Mittwoch mittag werde ich von 2 wohlgekleideten Herren in der dunklen BMW-Limousine abgeholt. Im Gepäck habe ich Wasser, Napf, Kuscheltiere und ein wunderbar flauschiges Hundebett, bestehend aus einer Zudecke (Übergroße), bezogen mit Biberbettbezug in frühlingshaften Farben. Die Knopflöcher habe ich mit Bändseln versehen, um das Teil an den Kopfstützen befestigen zu können. Damit hoffe ich, sozusagen zwei Fliegen mit einer Klappe zu erschlagen: An erster Stelle natürlich Wohlfühlatmosphäre für die Hundis, und an zweiter Stelle Schutz der edlen Lederbezüge vor ....  Es geht zu Melanie, die kostbare Fracht abholen. Lucy und Tommy begrüßen mich überschwänglich. Ich nehme von Melanie die Papiere und eine Kurzcharakterisierung der Hunde entgegen: Lucy schmusig, ruhig, Tommy extrem schmusig und das Gegenteil von ruhig. Täusche ich mich, oder ist Melanie trotz Abschiedsschmerz auch ein kleines bisschen erleichtert, als wir vom Hofe fahren?

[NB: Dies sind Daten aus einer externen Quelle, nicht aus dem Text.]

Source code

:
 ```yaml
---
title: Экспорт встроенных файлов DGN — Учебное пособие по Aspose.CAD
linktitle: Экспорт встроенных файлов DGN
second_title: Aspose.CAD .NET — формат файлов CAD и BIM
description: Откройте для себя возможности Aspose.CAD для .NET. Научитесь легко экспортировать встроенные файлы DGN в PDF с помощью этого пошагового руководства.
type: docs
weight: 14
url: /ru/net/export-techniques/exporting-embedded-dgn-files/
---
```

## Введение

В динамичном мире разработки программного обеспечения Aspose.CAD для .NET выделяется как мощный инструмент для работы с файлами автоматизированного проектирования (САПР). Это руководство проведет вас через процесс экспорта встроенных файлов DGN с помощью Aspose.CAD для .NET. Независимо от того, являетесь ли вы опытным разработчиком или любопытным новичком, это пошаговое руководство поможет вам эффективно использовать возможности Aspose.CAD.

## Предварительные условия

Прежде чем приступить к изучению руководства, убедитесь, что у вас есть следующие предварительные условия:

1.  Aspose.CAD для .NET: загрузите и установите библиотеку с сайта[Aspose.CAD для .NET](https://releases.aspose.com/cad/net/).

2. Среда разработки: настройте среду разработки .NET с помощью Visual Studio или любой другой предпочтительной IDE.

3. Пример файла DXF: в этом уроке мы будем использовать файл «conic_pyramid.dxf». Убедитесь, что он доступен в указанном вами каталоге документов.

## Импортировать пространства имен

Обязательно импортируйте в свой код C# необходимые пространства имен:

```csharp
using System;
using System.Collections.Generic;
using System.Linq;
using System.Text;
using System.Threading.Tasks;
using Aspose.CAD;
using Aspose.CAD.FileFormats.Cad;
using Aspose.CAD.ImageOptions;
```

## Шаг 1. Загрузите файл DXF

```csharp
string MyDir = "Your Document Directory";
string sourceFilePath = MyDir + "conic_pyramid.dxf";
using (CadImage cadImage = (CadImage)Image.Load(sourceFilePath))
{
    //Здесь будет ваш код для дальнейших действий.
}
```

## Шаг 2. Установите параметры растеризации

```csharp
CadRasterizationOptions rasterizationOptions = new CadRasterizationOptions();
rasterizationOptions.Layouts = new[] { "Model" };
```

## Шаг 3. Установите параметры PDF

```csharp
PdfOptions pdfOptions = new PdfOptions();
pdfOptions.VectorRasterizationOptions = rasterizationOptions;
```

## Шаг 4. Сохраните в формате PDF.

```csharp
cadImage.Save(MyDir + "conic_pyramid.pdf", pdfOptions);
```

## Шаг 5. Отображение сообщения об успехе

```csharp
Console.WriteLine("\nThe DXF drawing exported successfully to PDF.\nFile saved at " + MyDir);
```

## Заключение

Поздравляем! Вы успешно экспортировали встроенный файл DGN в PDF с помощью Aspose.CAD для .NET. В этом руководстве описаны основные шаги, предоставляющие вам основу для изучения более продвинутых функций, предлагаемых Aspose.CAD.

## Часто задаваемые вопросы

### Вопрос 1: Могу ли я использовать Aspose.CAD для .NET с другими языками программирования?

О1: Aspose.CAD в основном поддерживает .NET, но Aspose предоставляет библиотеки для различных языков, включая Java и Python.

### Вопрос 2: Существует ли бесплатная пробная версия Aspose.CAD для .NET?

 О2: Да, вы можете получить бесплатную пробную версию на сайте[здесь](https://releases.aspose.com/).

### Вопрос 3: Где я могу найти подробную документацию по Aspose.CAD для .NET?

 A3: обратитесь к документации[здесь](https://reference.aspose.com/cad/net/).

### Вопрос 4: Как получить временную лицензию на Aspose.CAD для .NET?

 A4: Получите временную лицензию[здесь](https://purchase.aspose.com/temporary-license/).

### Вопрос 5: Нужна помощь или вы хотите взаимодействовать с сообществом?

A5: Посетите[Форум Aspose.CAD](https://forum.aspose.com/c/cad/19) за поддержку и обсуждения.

Lucy nimmt mein Angebot an und schläft auf der Stelle auf meinem Schoß ein. Tommy hingegen klebt förmlich an der Autoscheibe, hechelt, zittert am ganzen Körper und ist durch nichts zu bewegen, sich hinzulegen. Ich leide mit Tommy und weiß doch nicht, wie ich ihm helfen soll. Ich verstehe ja, dass die schnellen Bewegungen da draußen ihm Angst machen müssen. Als dann die erste Baustelle kommt und wir die LKWs mit Miniseitenabstand überholen müssen, ist es mit Tommy vollends vorbei. Er hechelt, man sieht sein Herzrasen durch die dünnen Rippen, der Speichel trieft in Strömen aus seinem Maul. Ich kriege langsam wirklich Angst um ihn und sage nach vorne: Ich glaub wir müssen hier abbrechen und zurück. Aber was soll dann werden? Also versuche ich nochmal, Tommy zu bewegen, wenigstens den Kopf runterzunehmen. Dann liegt er da, gottergeben, ein armes Häuflein Elend, die triefende Schnauze auf der Armlehne. Nach 150 KM bitte ich um eine Pause, weil Tommy wieder am Rad dreht. Wir fahren einen Parkplatz an, Tommy pinkelt wie ein Weltmeister, wir gehen ein paar Mal auf und ab, ich gebe ihm zu trinken, und dann steigt er freiwillig und ohne Zwang wieder ins Auto. Ich hege die kurze Hoffnung, dass seine Unruhe vielleicht auf die volle Blase zurückzuführen war. Aber das war es offensichtlich nicht. Kein gutes Zureden, kein Streicheln, kein Anbieten von Kuscheltier bringt ihn von der Scheibe weg. Schließlich habe ich wenigsten eine hilfreiche Idee: Ich klemme Papier zwischen Scheibe und Sonnenblende. Daraufhin wird das Hecheln und Speicheln und Zittern ein klitzekleines bisschen weniger. Ich fühle mich wie eine miese Tierquälerin und erzähle ihm und mir selbst, dass er diese Tortur bitte, bitte nur noch ein paar Stunden aushalten muss, bevor sein neues Leben beginnt. Noch nie sind mir die Stunden von Köln zur Raststätte Hannover Garbsen so lang geworden.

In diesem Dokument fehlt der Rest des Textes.